PROBLEM STATEMENT — Your task is to copy each line of the material that includes "final".

RECORDS PROVIDED —
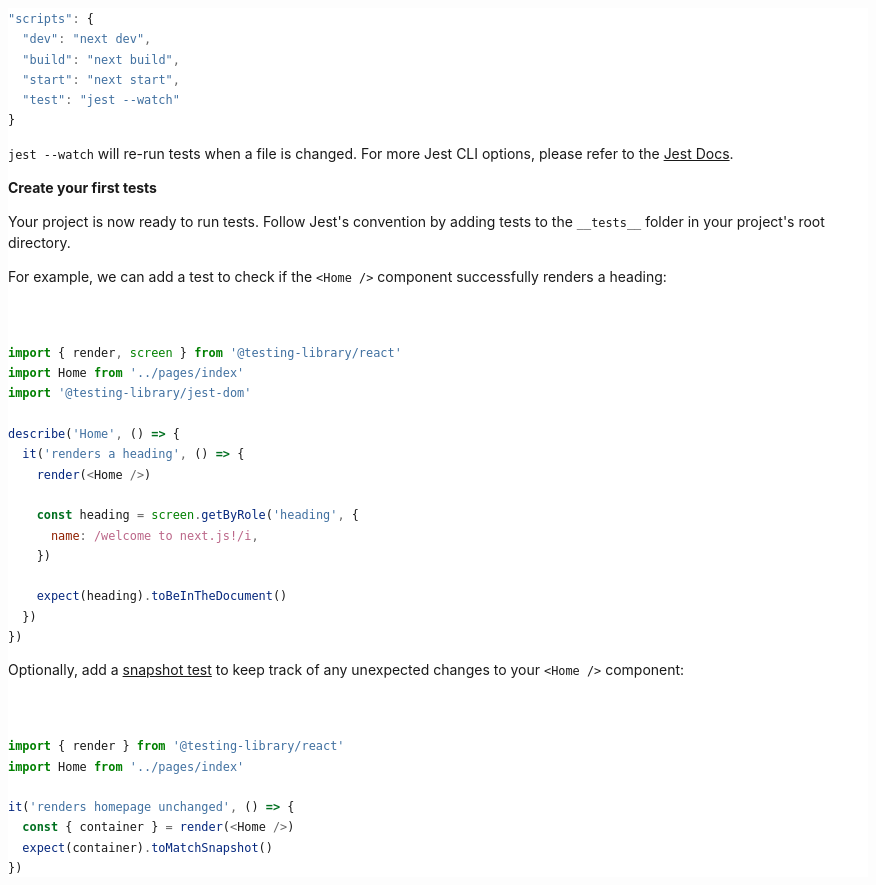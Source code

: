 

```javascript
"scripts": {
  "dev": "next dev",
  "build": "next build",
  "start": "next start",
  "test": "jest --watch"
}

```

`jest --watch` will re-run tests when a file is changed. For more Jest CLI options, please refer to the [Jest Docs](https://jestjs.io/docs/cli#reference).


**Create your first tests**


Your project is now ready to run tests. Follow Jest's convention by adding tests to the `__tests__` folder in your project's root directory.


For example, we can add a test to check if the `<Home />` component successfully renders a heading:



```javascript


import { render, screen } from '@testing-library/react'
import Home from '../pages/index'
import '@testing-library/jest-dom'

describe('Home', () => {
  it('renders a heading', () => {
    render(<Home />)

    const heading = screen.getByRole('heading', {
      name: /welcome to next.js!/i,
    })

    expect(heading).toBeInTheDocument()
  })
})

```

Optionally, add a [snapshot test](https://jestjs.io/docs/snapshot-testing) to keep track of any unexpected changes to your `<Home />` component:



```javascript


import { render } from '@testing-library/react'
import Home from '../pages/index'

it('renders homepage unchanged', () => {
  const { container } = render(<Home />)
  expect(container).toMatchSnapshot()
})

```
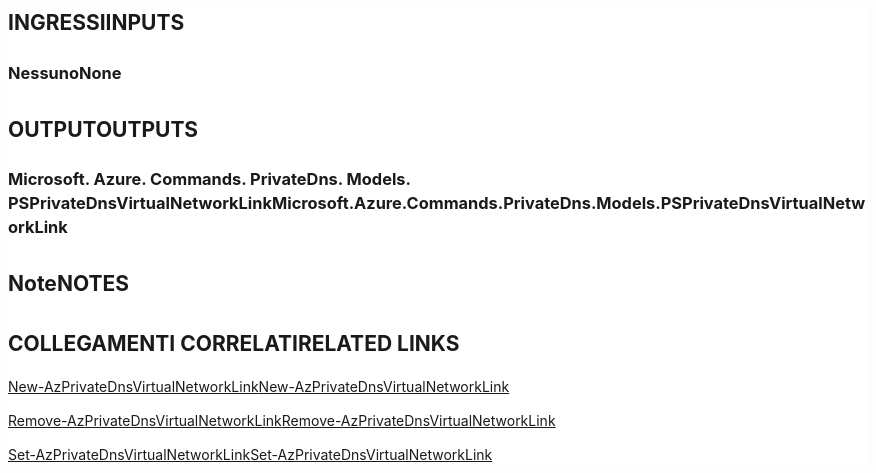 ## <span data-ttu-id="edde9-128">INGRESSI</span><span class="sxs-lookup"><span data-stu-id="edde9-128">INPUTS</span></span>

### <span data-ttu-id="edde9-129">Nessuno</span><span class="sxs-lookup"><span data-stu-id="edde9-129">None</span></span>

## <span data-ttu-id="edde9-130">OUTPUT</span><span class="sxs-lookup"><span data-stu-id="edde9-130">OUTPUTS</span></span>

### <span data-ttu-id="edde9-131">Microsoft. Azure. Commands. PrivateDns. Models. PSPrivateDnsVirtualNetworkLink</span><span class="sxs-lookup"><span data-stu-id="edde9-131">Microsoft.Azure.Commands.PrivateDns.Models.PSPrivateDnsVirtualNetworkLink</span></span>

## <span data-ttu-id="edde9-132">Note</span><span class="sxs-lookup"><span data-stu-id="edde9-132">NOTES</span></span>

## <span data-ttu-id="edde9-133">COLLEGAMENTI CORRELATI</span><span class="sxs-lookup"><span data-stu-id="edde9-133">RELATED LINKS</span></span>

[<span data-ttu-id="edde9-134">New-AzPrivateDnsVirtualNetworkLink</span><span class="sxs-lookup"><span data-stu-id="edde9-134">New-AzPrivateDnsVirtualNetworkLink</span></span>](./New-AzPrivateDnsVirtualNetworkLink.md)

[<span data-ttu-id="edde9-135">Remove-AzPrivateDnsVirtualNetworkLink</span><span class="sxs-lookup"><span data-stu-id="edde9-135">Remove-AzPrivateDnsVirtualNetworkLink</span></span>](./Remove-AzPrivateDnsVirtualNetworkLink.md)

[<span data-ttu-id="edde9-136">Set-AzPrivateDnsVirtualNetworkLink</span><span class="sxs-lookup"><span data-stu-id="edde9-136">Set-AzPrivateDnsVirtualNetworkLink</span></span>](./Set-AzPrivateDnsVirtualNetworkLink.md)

--

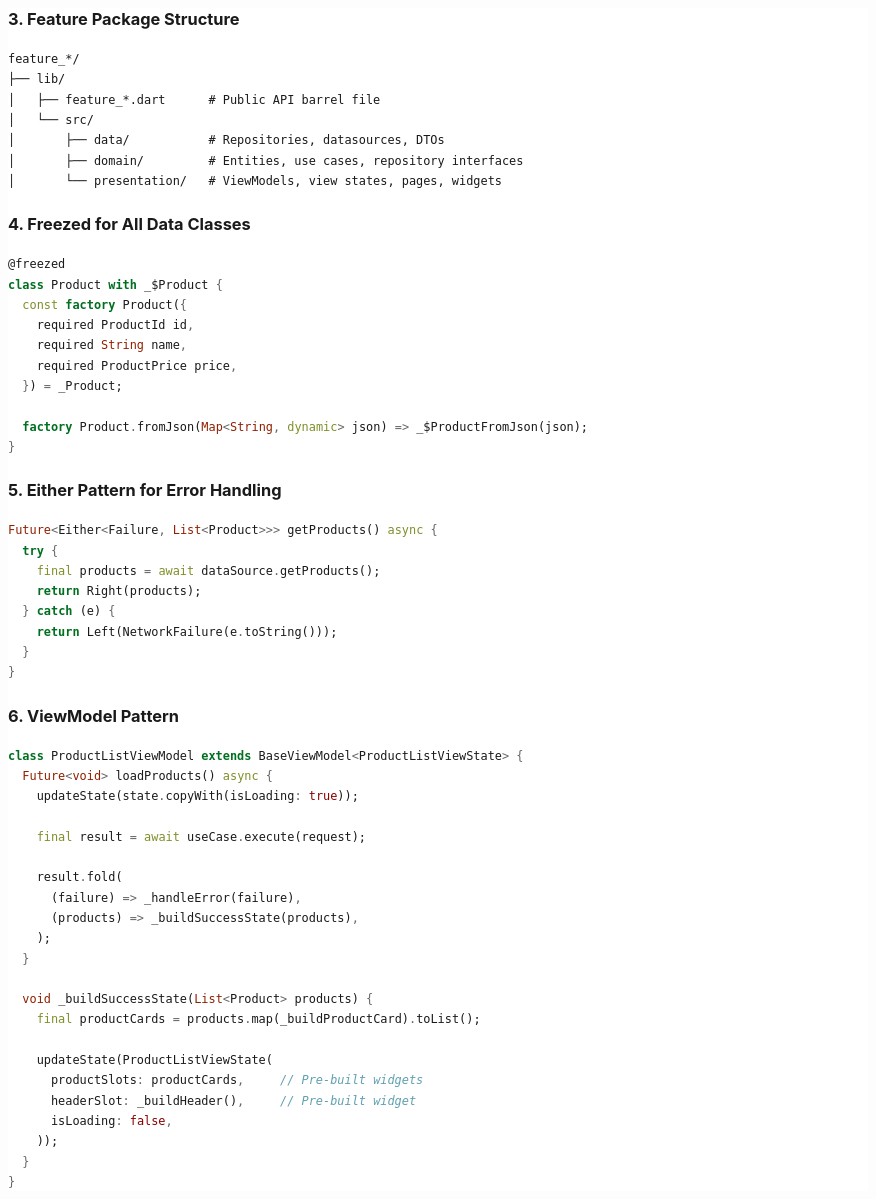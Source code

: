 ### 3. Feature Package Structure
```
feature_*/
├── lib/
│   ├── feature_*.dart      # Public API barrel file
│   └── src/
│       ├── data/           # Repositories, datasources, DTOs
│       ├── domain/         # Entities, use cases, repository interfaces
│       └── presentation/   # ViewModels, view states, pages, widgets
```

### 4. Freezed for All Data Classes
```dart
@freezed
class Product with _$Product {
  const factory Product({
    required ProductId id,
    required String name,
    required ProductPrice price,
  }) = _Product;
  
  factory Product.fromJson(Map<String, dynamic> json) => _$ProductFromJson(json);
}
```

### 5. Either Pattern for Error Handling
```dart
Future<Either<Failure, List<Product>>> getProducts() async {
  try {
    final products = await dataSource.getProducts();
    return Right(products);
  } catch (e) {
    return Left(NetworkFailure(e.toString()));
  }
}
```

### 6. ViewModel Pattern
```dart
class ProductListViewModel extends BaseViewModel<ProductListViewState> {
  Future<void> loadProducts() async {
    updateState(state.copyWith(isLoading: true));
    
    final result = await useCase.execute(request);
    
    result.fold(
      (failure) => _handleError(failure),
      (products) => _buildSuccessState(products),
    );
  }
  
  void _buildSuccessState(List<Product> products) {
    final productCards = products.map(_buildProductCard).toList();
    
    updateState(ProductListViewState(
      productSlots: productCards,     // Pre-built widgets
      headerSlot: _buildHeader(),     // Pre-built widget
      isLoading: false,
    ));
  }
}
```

OUTPUT OF THE EXERCISE —
    final products = await dataSource.getProducts();
    final result = await useCase.execute(request);
    final productCards = products.map(_buildProductCard).toList();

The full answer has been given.